▸ WORK ORDER: Copy the full listing, changing nothing.

▸ DATA PROVIDED:
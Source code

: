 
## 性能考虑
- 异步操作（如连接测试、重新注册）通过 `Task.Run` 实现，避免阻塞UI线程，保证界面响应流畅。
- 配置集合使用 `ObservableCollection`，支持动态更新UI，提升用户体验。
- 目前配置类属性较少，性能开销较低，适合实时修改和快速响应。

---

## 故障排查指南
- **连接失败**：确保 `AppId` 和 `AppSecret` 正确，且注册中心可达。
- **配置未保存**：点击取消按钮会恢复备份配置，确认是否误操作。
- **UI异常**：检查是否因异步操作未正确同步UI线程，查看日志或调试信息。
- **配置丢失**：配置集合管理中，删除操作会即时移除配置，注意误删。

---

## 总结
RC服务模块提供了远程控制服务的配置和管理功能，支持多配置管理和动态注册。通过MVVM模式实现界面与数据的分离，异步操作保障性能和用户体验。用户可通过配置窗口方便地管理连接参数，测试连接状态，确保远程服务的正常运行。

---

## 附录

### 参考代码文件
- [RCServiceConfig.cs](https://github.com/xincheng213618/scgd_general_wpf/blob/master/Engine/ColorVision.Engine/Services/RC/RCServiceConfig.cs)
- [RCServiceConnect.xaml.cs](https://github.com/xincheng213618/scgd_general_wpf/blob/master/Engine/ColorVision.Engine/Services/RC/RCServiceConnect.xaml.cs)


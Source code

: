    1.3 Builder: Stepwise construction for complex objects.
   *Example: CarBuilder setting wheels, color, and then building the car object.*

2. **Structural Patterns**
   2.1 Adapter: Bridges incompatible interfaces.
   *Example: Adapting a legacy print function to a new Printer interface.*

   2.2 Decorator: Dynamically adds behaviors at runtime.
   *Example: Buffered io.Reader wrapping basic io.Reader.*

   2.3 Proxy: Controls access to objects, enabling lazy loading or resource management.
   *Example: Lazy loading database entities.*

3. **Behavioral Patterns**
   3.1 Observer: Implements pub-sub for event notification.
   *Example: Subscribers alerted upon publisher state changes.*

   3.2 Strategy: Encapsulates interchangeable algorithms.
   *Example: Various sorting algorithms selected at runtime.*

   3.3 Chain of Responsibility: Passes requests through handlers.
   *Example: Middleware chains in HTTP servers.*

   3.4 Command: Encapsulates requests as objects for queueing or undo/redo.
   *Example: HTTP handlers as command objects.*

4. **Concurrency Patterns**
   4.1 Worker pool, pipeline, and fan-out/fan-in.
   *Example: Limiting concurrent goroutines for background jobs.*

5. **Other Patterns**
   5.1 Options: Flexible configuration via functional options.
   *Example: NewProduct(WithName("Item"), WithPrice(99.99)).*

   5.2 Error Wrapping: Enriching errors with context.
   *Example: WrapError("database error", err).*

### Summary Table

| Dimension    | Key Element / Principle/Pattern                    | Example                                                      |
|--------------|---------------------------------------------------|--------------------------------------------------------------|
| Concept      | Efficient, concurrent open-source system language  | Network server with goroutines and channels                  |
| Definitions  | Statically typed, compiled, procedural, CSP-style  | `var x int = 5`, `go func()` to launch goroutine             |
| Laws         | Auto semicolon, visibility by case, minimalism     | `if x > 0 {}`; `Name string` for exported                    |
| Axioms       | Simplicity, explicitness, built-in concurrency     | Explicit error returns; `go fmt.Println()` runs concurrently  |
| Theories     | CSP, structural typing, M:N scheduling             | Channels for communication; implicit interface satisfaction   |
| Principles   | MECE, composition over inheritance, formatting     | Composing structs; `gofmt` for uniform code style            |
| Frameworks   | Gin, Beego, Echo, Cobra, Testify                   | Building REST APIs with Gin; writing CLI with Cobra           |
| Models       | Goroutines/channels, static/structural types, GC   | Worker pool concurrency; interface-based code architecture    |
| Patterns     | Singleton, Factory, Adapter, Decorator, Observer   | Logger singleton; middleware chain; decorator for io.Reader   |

▸ WRITTEN RESPONSE:
Source code

: 
## 性能考虑
- 异步操作（如连接测试、重新注册）通过 `Task.Run` 实现，避免阻塞UI线程，保证界面响应流畅。
- 配置集合使用 `ObservableCollection`，支持动态更新UI，提升用户体验。
- 目前配置类属性较少，性能开销较低，适合实时修改和快速响应。

---

## 故障排查指南
- **连接失败**：确保 `AppId` 和 `AppSecret` 正确，且注册中心可达。
- **配置未保存**：点击取消按钮会恢复备份配置，确认是否误操作。
- **UI异常**：检查是否因异步操作未正确同步UI线程，查看日志或调试信息。
- **配置丢失**：配置集合管理中，删除操作会即时移除配置，注意误删。

---

## 总结
RC服务模块提供了远程控制服务的配置和管理功能，支持多配置管理和动态注册。通过MVVM模式实现界面与数据的分离，异步操作保障性能和用户体验。用户可通过配置窗口方便地管理连接参数，测试连接状态，确保远程服务的正常运行。

---

## 附录

### 参考代码文件
- [RCServiceConfig.cs](https://github.com/xincheng213618/scgd_general_wpf/blob/master/Engine/ColorVision.Engine/Services/RC/RCServiceConfig.cs)
- [RCServiceConnect.xaml.cs](https://github.com/xincheng213618/scgd_general_wpf/blob/master/Engine/ColorVision.Engine/Services/RC/RCServiceConnect.xaml.cs)


Source code

:    1.3 Builder: Stepwise construction for complex objects.
   *Example: CarBuilder setting wheels, color, and then building the car object.*

2. **Structural Patterns**
   2.1 Adapter: Bridges incompatible interfaces.
   *Example: Adapting a legacy print function to a new Printer interface.*

   2.2 Decorator: Dynamically adds behaviors at runtime.
   *Example: Buffered io.Reader wrapping basic io.Reader.*

   2.3 Proxy: Controls access to objects, enabling lazy loading or resource management.
   *Example: Lazy loading database entities.*

3. **Behavioral Patterns**
   3.1 Observer: Implements pub-sub for event notification.
   *Example: Subscribers alerted upon publisher state changes.*

   3.2 Strategy: Encapsulates interchangeable algorithms.
   *Example: Various sorting algorithms selected at runtime.*

   3.3 Chain of Responsibility: Passes requests through handlers.
   *Example: Middleware chains in HTTP servers.*

   3.4 Command: Encapsulates requests as objects for queueing or undo/redo.
   *Example: HTTP handlers as command objects.*

4. **Concurrency Patterns**
   4.1 Worker pool, pipeline, and fan-out/fan-in.
   *Example: Limiting concurrent goroutines for background jobs.*

5. **Other Patterns**
   5.1 Options: Flexible configuration via functional options.
   *Example: NewProduct(WithName("Item"), WithPrice(99.99)).*

   5.2 Error Wrapping: Enriching errors with context.
   *Example: WrapError("database error", err).*

### Summary Table

| Dimension    | Key Element / Principle/Pattern                    | Example                                                      |
|--------------|---------------------------------------------------|--------------------------------------------------------------|
| Concept      | Efficient, concurrent open-source system language  | Network server with goroutines and channels                  |
| Definitions  | Statically typed, compiled, procedural, CSP-style  | `var x int = 5`, `go func()` to launch goroutine             |
| Laws         | Auto semicolon, visibility by case, minimalism     | `if x > 0 {}`; `Name string` for exported                    |
| Axioms       | Simplicity, explicitness, built-in concurrency     | Explicit error returns; `go fmt.Println()` runs concurrently  |
| Theories     | CSP, structural typing, M:N scheduling             | Channels for communication; implicit interface satisfaction   |
| Principles   | MECE, composition over inheritance, formatting     | Composing structs; `gofmt` for uniform code style            |
| Frameworks   | Gin, Beego, Echo, Cobra, Testify                   | Building REST APIs with Gin; writing CLI with Cobra           |
| Models       | Goroutines/channels, static/structural types, GC   | Worker pool concurrency; interface-based code architecture    |
| Patterns     | Singleton, Factory, Adapter, Decorator, Observer   | Logger singleton; middleware chain; decorator for io.Reader   |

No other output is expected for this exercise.